• **DATA RECORDS**:
════════

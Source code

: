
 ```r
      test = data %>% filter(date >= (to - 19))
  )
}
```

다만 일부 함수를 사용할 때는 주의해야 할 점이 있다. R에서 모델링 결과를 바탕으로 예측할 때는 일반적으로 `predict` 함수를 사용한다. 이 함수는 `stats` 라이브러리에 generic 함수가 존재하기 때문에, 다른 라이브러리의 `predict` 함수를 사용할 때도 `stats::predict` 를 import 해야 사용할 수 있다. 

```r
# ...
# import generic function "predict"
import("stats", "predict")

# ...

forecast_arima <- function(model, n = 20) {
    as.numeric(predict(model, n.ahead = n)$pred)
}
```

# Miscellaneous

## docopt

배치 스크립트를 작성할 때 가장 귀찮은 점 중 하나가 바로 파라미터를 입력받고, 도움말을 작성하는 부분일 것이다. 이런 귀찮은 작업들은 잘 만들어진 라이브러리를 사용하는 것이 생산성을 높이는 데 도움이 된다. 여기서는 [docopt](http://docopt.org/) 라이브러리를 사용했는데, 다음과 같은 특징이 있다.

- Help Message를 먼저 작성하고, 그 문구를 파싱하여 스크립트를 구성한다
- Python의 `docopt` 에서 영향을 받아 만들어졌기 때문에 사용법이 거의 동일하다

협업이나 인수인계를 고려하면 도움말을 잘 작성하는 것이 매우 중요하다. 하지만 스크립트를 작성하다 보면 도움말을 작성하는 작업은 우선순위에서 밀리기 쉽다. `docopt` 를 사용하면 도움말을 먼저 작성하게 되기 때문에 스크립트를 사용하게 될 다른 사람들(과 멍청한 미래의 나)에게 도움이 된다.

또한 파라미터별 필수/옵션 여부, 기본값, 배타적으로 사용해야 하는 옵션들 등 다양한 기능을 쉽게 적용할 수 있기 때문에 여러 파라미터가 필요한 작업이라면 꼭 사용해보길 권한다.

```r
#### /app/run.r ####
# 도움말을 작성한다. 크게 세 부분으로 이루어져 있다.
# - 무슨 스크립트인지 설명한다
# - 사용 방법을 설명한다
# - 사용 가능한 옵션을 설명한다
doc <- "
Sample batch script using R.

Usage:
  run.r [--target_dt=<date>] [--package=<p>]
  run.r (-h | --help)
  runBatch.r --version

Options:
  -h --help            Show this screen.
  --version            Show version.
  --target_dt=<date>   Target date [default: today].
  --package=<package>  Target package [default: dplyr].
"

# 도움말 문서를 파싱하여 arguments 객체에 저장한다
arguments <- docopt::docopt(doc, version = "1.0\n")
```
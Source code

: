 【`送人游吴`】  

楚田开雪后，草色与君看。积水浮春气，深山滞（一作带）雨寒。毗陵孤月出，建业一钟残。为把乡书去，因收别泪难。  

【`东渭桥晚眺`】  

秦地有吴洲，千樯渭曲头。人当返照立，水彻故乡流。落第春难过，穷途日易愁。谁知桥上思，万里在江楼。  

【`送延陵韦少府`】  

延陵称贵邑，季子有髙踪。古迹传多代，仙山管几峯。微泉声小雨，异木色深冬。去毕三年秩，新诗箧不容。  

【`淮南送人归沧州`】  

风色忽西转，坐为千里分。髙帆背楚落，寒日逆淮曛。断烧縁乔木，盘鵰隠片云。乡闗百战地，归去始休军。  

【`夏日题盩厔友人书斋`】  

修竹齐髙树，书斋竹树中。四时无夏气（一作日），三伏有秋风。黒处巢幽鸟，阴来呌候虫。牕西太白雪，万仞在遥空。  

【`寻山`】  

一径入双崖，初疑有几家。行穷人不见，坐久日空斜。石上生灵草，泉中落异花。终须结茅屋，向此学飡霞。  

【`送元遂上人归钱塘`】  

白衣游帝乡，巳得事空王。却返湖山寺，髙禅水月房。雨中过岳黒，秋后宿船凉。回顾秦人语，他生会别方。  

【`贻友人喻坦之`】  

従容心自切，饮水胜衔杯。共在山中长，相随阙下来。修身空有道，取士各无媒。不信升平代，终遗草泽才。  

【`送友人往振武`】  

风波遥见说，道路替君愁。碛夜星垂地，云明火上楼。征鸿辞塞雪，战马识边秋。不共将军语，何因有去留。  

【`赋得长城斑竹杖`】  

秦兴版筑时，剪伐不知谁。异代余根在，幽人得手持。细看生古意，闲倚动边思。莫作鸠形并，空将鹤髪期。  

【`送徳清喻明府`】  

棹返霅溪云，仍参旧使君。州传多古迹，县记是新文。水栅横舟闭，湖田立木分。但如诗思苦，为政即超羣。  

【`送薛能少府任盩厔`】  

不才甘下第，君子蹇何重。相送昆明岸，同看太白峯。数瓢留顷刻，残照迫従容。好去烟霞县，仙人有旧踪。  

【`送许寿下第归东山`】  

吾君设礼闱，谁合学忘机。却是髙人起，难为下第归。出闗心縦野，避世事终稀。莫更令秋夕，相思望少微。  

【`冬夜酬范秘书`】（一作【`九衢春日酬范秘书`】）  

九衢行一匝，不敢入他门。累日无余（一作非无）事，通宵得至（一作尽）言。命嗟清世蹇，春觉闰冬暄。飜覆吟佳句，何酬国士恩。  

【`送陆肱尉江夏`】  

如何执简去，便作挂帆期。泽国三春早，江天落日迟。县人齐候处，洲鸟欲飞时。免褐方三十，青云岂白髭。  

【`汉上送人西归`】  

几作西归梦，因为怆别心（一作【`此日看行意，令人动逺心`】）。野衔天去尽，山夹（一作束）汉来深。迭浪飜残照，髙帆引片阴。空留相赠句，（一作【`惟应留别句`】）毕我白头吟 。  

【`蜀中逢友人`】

════════

• **WHAT IS NEEDED**:
Copy out every line of the data in which the word "model" is found.

• **ANSWER TO THIS TASK**:
forecast_arima <- function(model, n = 20) {
    as.numeric(predict(model, n.ahead = n)$pred)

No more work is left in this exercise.